Thursday 22 January 2015

The Student Experience

An overheard conversation earlier this week – on the topic of their own frugality when a student (many years previously) and the spendthriftery of today's students – gives me pause for thought. 

It seems it was ever thus. The picture is Undergraduates training pointers in a college room by Sir David Wilkie RA, which dates from the early years of the nineteenth century, and clearly does not show students hard at work amidst scenes of poverty.

It’s easy (and fun) to get moralistic about this, but there’s a serious point for universities. In a market, factors other than the programme of study will become relevant. Some, such as employment prospects, are understandable, particularly with higher fees and a tough economy. Others are perhaps less laudable – see, for example, Paul Greatrix's post on the campus facilities arms race.

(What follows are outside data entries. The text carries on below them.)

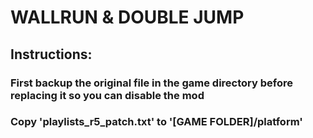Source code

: # WALLRUN & DOUBLE JUMP

## Instructions:

### First backup the original file in the game directory before replacing it so you can disable the mod

### Copy 'playlists_r5_patch.txt' to '[GAME FOLDER]/platform'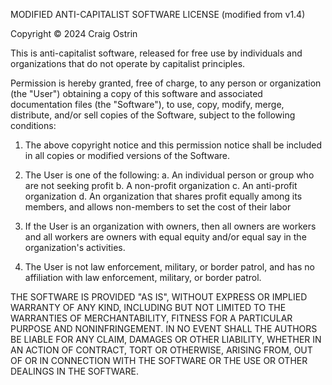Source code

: MODIFIED ANTI-CAPITALIST SOFTWARE LICENSE (modified from v1.4)

Copyright © 2024 Craig Ostrin

This is anti-capitalist software, released for free use by individuals and organizations that do not operate by capitalist principles.

Permission is hereby granted, free of charge, to any person or organization (the "User") obtaining a copy of this software and associated documentation files (the "Software"), to use, copy, modify, merge, distribute, and/or sell copies of the Software, subject to the following conditions:

1. The above copyright notice and this permission notice shall be included in all copies or modified versions of the Software.

2. The User is one of the following:
a. An individual person or group who are not seeking profit
b. A non-profit organization
c. An anti-profit organization
d. An organization that shares profit equally among its members, and allows non-members to set the cost of their labor

3. If the User is an organization with owners, then all owners are workers and all workers are owners with equal equity and/or equal say in the organization's activities.

4. The User is not law enforcement, military, or border patrol, and has no affiliation with law enforcement, military, or border patrol.

THE SOFTWARE IS PROVIDED "AS IS", WITHOUT EXPRESS OR IMPLIED WARRANTY OF ANY KIND, INCLUDING BUT NOT LIMITED TO THE WARRANTIES OF MERCHANTABILITY, FITNESS FOR A PARTICULAR PURPOSE AND NONINFRINGEMENT. IN NO EVENT SHALL THE AUTHORS BE LIABLE FOR ANY CLAIM, DAMAGES OR OTHER LIABILITY, WHETHER IN AN ACTION OF CONTRACT, TORT OR OTHERWISE, ARISING FROM, OUT OF OR IN CONNECTION WITH THE SOFTWARE OR THE USE OR OTHER DEALINGS IN THE SOFTWARE.
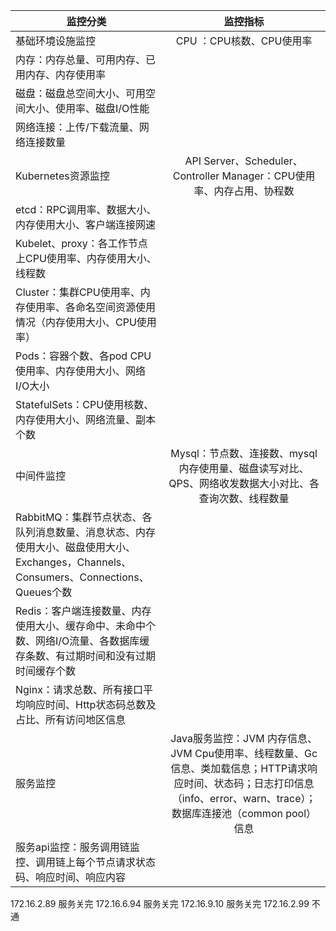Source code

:监控分类 | 监控指标 |
 --- |:--:|  
基础环境设施监控 | CPU ：CPU核数、CPU使用率 
| 内存：内存总量、可用内存、已用内存、内存使用率
| 磁盘：磁盘总空间大小、可用空间大小、使用率、磁盘I/O性能
| 网络连接：上传/下载流量、网络连接数量
Kubernetes资源监控 | API Server、Scheduler、Controller Manager：CPU使用率、内存占用、协程数
|etcd：RPC调用率、数据大小、内存使用大小、客户端连接网速
|Kubelet、proxy：各工作节点上CPU使用率、内存使用大小、线程数
|Cluster：集群CPU使用率、内存使用率、各命名空间资源使用情况（内存使用大小、CPU使用率）
|Pods：容器个数、各pod CPU使用率、内存使用大小、网络I/O大小
|StatefulSets：CPU使用核数、内存使用大小、网络流量、副本个数
中间件监控 |  Mysql：节点数、连接数、mysql内存使用量、磁盘读写对比、QPS、网络收发数据大小对比、各查询次数、线程数量
|RabbitMQ：集群节点状态、各队列消息数量、消息状态、内存使用大小、磁盘使用大小、Exchanges，Channels、Consumers、Connections、Queues个数
|Redis：客户端连接数量、内存使用大小、缓存命中、未命中个数、网络I/O流量、各数据库缓存条数、有过期时间和没有过期时间缓存个数
|Nginx：请求总数、所有接口平均响应时间、Http状态码总数及占比、所有访问地区信息
服务监控 | Java服务监控：JVM 内存信息、JVM Cpu使用率、线程数量、Gc信息、类加载信息；HTTP请求响应时间、状态码；日志打印信息（info、error、warn、trace）；数据库连接池（common pool）信息
|服务api监控：服务调用链监控、调用链上每个节点请求状态码、响应时间、响应内容




172.16.2.89 服务关完
172.16.6.94 服务关完
172.16.9.10 服务关完
172.16.2.99 不通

This creates genuine problems for universities.  Firstly, campus facilities all come with costs, and universities will need to recoup these. This means fees for usage (and noting that the competition authorities will not necessarily always recognise the difference between a tuition fee and a fee for an ancillary service provided as part of the same 'student experience' package) and immediately there are questions of equity between students on campus.

Secondly, the investment has an opportunity cost. A 3G sports pitch can’t occupy the same space as a teaching building; bigger rooms in a hall will give you fewer students, per square metre, who can live in it. I could go on, but I’m sure you get my point.

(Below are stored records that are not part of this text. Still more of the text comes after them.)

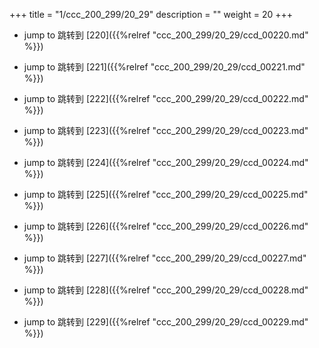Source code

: +++
title = "1/ccc_200_299/20_29"
description = ""
weight = 20
+++

* jump to 跳转到 [220]({{%relref "ccc_200_299/20_29/ccd_00220.md" %}})

* jump to 跳转到 [221]({{%relref "ccc_200_299/20_29/ccd_00221.md" %}})

* jump to 跳转到 [222]({{%relref "ccc_200_299/20_29/ccd_00222.md" %}})

* jump to 跳转到 [223]({{%relref "ccc_200_299/20_29/ccd_00223.md" %}})

* jump to 跳转到 [224]({{%relref "ccc_200_299/20_29/ccd_00224.md" %}})

* jump to 跳转到 [225]({{%relref "ccc_200_299/20_29/ccd_00225.md" %}})

* jump to 跳转到 [226]({{%relref "ccc_200_299/20_29/ccd_00226.md" %}})

* jump to 跳转到 [227]({{%relref "ccc_200_299/20_29/ccd_00227.md" %}})

* jump to 跳转到 [228]({{%relref "ccc_200_299/20_29/ccd_00228.md" %}})

* jump to 跳转到 [229]({{%relref "ccc_200_299/20_29/ccd_00229.md" %}})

Thirdly, and this might in the long run be the really big issue, is the financing itself. Many universities have gone into partnership for the provision of halls, with a third party providing capital in return for revenue over the years. There's no question that this can help provide good hall places. But if quality/price/location of halls are seen by students as being an integral part of the academic experience, should universities really be surrendering control?

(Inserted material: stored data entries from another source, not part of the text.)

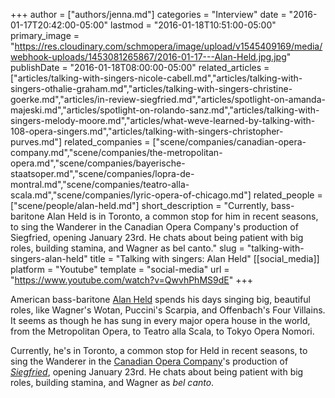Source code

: +++
author = ["authors/jenna.md"]
categories = "Interview"
date = "2016-01-17T20:42:00-05:00"
lastmod = "2016-01-18T10:51:00-05:00"
primary_image = "https://res.cloudinary.com/schmopera/image/upload/v1545409169/media/webhook-uploads/1453081265867/2016-01-17---Alan-Held.jpg.jpg"
publishDate = "2016-01-18T08:00:00-05:00"
related_articles = ["articles/talking-with-singers-nicole-cabell.md","articles/talking-with-singers-othalie-graham.md","articles/talking-with-singers-christine-goerke.md","articles/in-review-siegfried.md","articles/spotlight-on-amanda-majeski.md","articles/spotlight-on-rolando-sanz.md","articles/talking-with-singers-melody-moore.md","articles/what-weve-learned-by-talking-with-108-opera-singers.md","articles/talking-with-singers-christopher-purves.md"]
related_companies = ["scene/companies/canadian-opera-company.md","scene/companies/the-metropolitan-opera.md","scene/companies/bayerische-staatsoper.md","scene/companies/lopra-de-montral.md","scene/companies/teatro-alla-scala.md","scene/companies/lyric-opera-of-chicago.md"]
related_people = ["scene/people/alan-held.md"]
short_description = "Currently, bass-baritone Alan Held is in Toronto, a common stop for him in recent seasons, to sing the Wanderer in the Canadian Opera Company&#039;s production of Siegfried, opening January 23rd. He chats about being patient with big roles, building stamina, and Wagner as bel canto."
slug = "talking-with-singers-alan-held"
title = "Talking with singers: Alan Held"
[[social_media]]
platform = "Youtube"
template = "social-media"
url = "https://www.youtube.com/watch?v=QwvhPhMS9dE"
+++

American bass-baritone [Alan Held](/scene/people/alan-held/) spends his days singing big, beautiful roles, like Wagner's Wotan, Puccini's Scarpia, and Offenbach's Four Villains. It seems as though he has sung in every major opera house in the world, from the Metropolitan Opera, to Teatro alla Scala, to Tokyo Opera Nomori. 

Currently, he's in Toronto, a common stop for Held in recent seasons, to sing the Wanderer in the [Canadian Opera Company](/scene/companies/canadian-opera-company/)'s production of [*Siegfried*](http://www.coc.ca/PerformancesAndTickets/1516Season/Siegfried.aspx), opening January 23rd. He chats about being patient with big roles, building stamina, and Wagner as *bel canto*.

It all comes back to the question of what the student experience is. For some students the 'traditional' model of leaving home at 18 and spending three years full time in study will continue to be the norm; for others, part-time study, or study after a few years in work, or study at a lower-cost alternative provider, will make sense.

This is fine for individuals, but this is also a social justice question. Is going to university really about intelligence and capability, or is it about the transmission of common culture and wealth from one generation to the next? If you need money (and more than comes through SLC funding alone) to get the most out of the best universities, isn't this necessarily regressive? As long as universities feel obliged to up the ante on facilities, we'll be locked into a model of which confuses the academic and non-academic student experiences. And I'm not sure that this is a good thing.